**Task brief**
Search the records for the string "Definition" and copy every line in which it appears.

<<<<

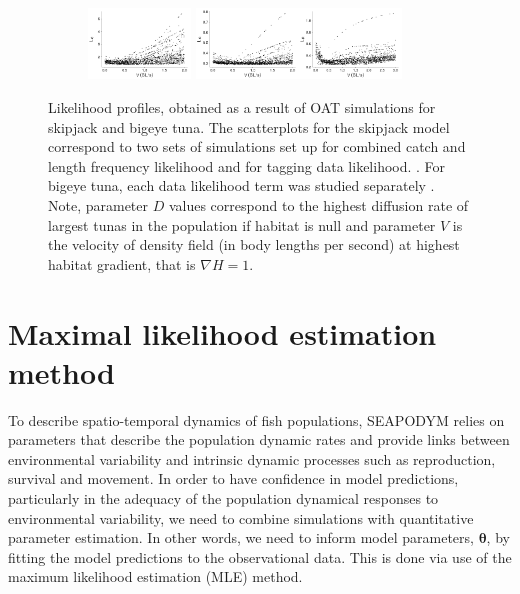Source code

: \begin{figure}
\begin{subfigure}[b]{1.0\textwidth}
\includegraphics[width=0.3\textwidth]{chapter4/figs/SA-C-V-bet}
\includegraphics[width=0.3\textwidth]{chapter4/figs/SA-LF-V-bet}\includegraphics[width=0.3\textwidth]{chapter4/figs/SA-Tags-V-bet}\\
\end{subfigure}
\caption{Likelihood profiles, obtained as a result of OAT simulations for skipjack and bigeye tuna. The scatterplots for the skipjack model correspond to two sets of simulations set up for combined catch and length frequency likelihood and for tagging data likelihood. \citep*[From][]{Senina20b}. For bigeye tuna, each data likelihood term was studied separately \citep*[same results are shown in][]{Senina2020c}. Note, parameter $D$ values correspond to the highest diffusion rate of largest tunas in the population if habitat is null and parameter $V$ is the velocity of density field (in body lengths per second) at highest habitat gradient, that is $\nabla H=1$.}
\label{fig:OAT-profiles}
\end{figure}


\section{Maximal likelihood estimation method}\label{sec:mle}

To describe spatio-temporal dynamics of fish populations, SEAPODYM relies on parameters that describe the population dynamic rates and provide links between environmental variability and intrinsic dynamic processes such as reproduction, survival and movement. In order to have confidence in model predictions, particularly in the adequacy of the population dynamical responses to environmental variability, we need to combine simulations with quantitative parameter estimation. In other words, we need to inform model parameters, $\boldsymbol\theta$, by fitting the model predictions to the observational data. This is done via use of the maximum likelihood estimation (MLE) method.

>>>>
<<<<

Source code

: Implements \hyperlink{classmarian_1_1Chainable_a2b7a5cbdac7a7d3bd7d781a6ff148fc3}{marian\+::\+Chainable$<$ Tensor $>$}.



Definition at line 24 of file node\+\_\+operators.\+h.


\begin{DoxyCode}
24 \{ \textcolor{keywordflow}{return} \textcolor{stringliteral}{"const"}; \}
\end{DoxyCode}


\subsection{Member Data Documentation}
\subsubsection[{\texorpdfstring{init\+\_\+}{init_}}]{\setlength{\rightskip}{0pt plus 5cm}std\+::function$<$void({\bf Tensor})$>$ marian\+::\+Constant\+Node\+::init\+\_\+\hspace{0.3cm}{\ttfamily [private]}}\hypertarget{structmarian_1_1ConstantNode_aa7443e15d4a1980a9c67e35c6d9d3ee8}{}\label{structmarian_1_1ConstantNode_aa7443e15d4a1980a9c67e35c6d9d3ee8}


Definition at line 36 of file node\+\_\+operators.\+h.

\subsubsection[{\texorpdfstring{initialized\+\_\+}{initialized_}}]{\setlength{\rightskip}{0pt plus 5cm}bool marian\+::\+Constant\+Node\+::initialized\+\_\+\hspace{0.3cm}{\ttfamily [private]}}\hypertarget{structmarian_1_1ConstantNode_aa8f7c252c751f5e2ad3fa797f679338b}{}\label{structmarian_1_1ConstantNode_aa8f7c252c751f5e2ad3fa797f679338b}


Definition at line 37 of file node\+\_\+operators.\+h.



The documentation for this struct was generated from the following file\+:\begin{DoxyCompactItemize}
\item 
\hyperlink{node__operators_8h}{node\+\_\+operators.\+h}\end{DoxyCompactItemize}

>>>>
<<<<

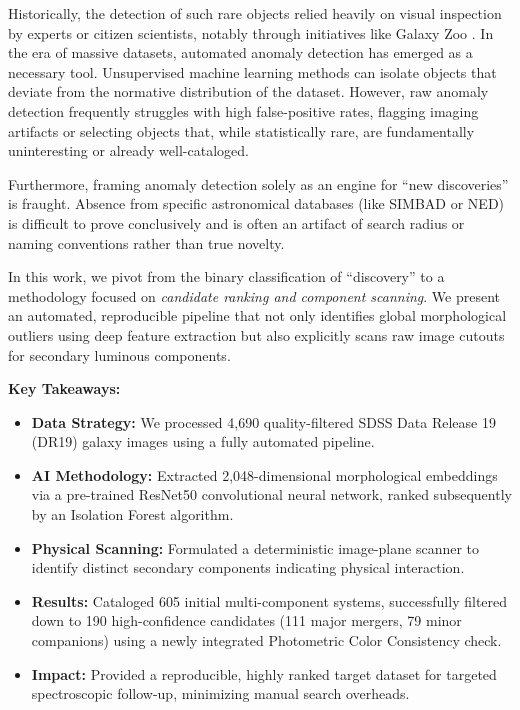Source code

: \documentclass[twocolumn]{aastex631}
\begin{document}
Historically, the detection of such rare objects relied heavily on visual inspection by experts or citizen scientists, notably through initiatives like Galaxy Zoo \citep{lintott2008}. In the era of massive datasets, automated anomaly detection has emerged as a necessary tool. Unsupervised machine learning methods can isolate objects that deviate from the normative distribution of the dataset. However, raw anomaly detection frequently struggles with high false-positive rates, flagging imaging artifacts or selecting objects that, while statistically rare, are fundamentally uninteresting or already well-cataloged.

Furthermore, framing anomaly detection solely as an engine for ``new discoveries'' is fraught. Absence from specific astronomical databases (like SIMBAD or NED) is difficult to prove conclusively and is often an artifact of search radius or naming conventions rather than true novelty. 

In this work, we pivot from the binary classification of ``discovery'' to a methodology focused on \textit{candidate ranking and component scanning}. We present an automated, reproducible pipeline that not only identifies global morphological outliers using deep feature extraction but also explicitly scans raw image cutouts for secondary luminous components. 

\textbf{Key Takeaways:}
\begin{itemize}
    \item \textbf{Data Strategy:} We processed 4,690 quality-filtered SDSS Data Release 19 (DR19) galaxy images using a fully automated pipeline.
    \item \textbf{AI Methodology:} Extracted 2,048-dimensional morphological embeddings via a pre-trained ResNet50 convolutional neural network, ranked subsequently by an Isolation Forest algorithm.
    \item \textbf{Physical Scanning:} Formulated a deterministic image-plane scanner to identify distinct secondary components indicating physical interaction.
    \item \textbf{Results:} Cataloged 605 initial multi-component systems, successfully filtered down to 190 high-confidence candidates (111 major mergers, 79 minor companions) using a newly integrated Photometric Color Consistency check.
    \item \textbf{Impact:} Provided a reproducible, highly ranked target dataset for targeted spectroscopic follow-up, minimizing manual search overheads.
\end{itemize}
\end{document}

>>>>

**Solution**
Definition at line 24 of file node\+\_\+operators.\+h.
Definition at line 36 of file node\+\_\+operators.\+h.
Definition at line 37 of file node\+\_\+operators.\+h.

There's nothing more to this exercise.